RECORDED INFORMATION: Begin

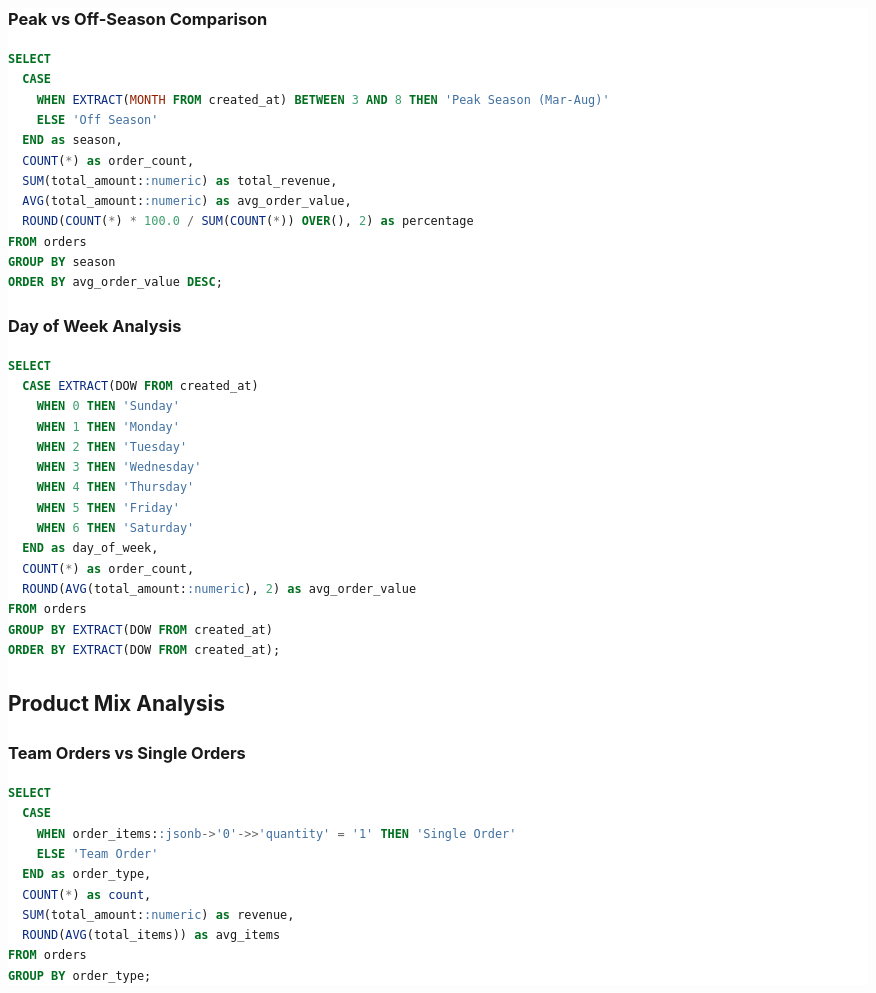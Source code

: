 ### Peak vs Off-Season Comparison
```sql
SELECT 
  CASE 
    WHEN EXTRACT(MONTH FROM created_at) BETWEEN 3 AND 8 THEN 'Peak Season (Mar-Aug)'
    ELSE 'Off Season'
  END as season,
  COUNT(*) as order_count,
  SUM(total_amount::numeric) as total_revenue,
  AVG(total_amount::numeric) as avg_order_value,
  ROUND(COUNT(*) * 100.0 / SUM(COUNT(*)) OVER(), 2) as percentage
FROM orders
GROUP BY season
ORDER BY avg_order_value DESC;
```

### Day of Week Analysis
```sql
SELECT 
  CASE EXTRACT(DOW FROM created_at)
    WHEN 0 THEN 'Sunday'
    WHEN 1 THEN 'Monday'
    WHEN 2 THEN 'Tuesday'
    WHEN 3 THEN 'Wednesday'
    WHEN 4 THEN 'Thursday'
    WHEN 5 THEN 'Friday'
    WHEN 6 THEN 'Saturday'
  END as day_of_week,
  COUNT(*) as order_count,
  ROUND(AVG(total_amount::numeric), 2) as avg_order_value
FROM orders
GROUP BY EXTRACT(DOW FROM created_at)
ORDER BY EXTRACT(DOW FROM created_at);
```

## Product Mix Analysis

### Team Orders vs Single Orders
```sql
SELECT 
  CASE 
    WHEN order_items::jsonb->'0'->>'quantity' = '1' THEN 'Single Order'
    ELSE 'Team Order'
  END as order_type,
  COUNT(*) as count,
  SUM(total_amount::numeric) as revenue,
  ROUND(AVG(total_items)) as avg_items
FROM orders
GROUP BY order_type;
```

RECORDED INFORMATION: End
RECORDED INFORMATION: Begin

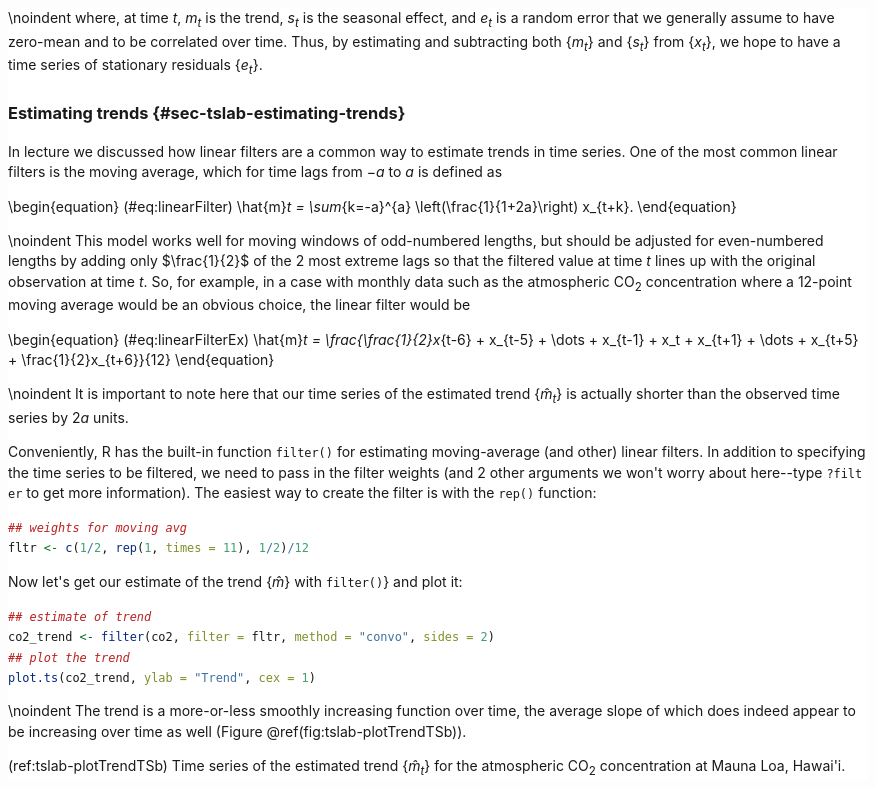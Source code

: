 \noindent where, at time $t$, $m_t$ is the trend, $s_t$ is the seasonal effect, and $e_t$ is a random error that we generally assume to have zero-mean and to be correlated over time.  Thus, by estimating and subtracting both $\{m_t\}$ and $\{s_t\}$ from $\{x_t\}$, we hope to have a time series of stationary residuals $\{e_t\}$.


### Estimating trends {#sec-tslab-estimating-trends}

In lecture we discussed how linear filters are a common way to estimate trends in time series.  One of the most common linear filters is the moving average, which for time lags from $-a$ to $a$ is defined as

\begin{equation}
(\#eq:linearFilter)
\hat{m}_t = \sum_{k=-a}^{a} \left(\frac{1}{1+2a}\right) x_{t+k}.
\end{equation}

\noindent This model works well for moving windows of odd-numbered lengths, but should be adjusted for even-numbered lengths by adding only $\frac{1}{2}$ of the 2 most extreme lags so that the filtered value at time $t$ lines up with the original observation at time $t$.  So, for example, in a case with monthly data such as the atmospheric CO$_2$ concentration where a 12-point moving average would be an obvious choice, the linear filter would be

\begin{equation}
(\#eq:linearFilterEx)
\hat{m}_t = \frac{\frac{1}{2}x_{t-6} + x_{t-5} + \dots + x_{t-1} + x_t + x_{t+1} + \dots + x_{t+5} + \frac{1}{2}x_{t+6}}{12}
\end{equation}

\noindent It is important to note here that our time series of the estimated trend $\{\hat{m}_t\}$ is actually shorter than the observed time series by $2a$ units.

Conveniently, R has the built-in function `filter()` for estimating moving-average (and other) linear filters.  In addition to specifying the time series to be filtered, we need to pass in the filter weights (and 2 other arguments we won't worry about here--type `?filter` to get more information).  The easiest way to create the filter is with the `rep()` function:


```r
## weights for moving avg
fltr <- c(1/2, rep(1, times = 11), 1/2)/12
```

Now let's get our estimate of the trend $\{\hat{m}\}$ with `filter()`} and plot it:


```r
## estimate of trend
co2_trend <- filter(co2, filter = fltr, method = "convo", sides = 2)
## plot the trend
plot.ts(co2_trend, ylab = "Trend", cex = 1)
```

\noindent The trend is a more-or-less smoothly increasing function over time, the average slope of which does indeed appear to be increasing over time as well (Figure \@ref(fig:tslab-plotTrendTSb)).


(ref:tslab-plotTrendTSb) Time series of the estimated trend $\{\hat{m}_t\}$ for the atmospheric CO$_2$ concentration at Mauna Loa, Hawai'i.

RECORDED INFORMATION: End

AIM OF THE EXERCISE: Copy all lines of the preceding data that hold the word "COUNT".

SOLVED EXERCISE:
  COUNT(*) as order_count,
  ROUND(COUNT(*) * 100.0 / SUM(COUNT(*)) OVER(), 2) as percentage
  COUNT(*) as order_count,
  COUNT(*) as count,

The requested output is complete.